Brayden, you might not remember, but you were knocked out momentarily when Jarrah unloaded. It looks like he tried to hit you, Nick, but got Brayden flush on the jaw.

We are obviously very keen to charge Jarrah for the assault, but obviously need statements first. I am not going to sit here and try and direct or compel you, but it would be in your interests to both come forward and give your version, either in a statement or the very least inform your inspectors of the incident. The officer in charge of Albury, Inspector Russell, is aware of the incident such is Jarrah’s profile, and the fact off-duty police were involved.
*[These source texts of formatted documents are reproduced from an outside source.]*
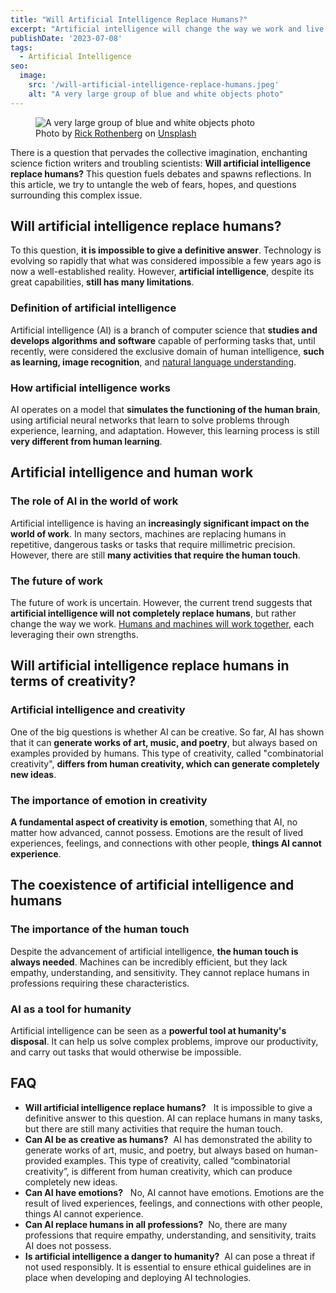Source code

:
```yaml
---
title: "Will Artificial Intelligence Replace Humans?"
excerpt: "Artificial intelligence will change the way we work and live, but can it really replace humans? Let's explore limits and capabilities of this technology."
publishDate: '2023-07-08'
tags:
  - Artificial Intelligence
seo:
  image:
    src: '/will-artificial-intelligence-replace-humans.jpeg'
    alt: "A very large group of blue and white objects photo"
---
```


<figure>
  <img src="/will-artificial-intelligence-replace-humans.jpeg" alt="A very large group of blue and white objects photo">
  <figcaption>Photo by <a href="https://unsplash.com/@rick_rothenberg?utm_content=creditCopyText&amp;utm_medium=referral&amp;utm_source=unsplash">Rick Rothenberg</a> on <a href="https://unsplash.com/photos/a-very-large-group-of-blue-and-white-objects-EnlVYvzwY3Y?utm_content=creditCopyText&amp;utm_medium=referral&amp;utm_source=unsplash">Unsplash</a></figcaption>
</figure>

There is a question that pervades the collective imagination, enchanting science fiction writers and troubling scientists: **Will artificial intelligence replace humans?** This question fuels debates and spawns reflections. In this article, we try to untangle the web of fears, hopes, and questions surrounding this complex issue.

## Will artificial intelligence replace humans?

To this question, **it is impossible to give a definitive answer**. Technology is evolving so rapidly that what was considered impossible a few years ago is now a well-established reality. However, **artificial intelligence**, despite its great capabilities, **still has many limitations**.

### Definition of artificial intelligence

Artificial intelligence (AI) is a branch of computer science that **studies and develops algorithms and software** capable of performing tasks that, until recently, were considered the exclusive domain of human intelligence, **such as learning, image recognition**, and [natural language understanding](https://www.ibm.com/topics/natural-language-processing).

### How artificial intelligence works

AI operates on a model that **simulates the functioning of the human brain**, using artificial neural networks that learn to solve problems through experience, learning, and adaptation. However, this learning process is still **very different from human learning**.

## Artificial intelligence and human work

### The role of AI in the world of work

Artificial intelligence is having an **increasingly significant impact on the world of work**. In many sectors, machines are replacing humans in repetitive, dangerous tasks or tasks that require millimetric precision. However, there are still **many activities that require the human touch**.

### The future of work

The future of work is uncertain. However, the current trend suggests that **artificial intelligence will not completely replace humans**, but rather change the way we work. [Humans and machines will work together](https://hbr.org/2018/07/collaborative-intelligence-humans-and-ai-are-joining-forces), each leveraging their own strengths.

## Will artificial intelligence replace humans in terms of creativity?

### Artificial intelligence and creativity

One of the big questions is whether AI can be creative. So far, AI has shown that it can **generate works of art, music, and poetry**, but always based on examples provided by humans. This type of creativity, called "combinatorial creativity", **differs from human creativity, which can generate completely new ideas**.

### The importance of emotion in creativity

**A fundamental aspect of creativity is emotion**, something that AI, no matter how advanced, cannot possess. Emotions are the result of lived experiences, feelings, and connections with other people, **things AI cannot experience**.

## The coexistence of artificial intelligence and humans

### The importance of the human touch

Despite the advancement of artificial intelligence, **the human touch is always needed**. Machines can be incredibly efficient, but they lack empathy, understanding, and sensitivity. They cannot replace humans in professions requiring these characteristics.

### AI as a tool for humanity

Artificial intelligence can be seen as a **powerful tool at humanity's disposal**. It can help us solve complex problems, improve our productivity, and carry out tasks that would otherwise be impossible.

## FAQ

- **Will artificial intelligence replace humans?**   It is impossible to give a definitive answer to this question. AI can replace humans in many tasks, but there are still many activities that require the human touch.
- **Can AI be as creative as humans?**  AI has demonstrated the ability to generate works of art, music, and poetry, but always based on human-provided examples. This type of creativity, called “combinatorial creativity”, is different from human creativity, which can produce completely new ideas.
- **Can AI have emotions?**   No, AI cannot have emotions. Emotions are the result of lived experiences, feelings, and connections with other people, things AI cannot experience.
- **Can AI replace humans in all professions?**  No, there are many professions that require empathy, understanding, and sensitivity, traits AI does not possess.
- **Is artificial intelligence a danger to humanity?**  AI can pose a threat if not used responsibly. It is essential to ensure ethical guidelines are in place when developing and deploying AI technologies.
We arrested and charged his brother Ziggy Kennedy shortly after this for assaulting a security guard. When speaking with him about the fight he knew you were both cops so I’m not sure if there was an earlier interaction with him somewhere else in the night. At the very least his actions an affray, but there is clear ABH on you, Brayden”.

The appellant responded as follows:

“Hi Sergeant, thank you for the email about the weekend. The incident is very hazy for me at the moment, but I do remember Jarrah trying to fight earlier and he knew that we were cops. Are you able to send me a copy of the footage to refresh my memory? More than happy to supply a statement”.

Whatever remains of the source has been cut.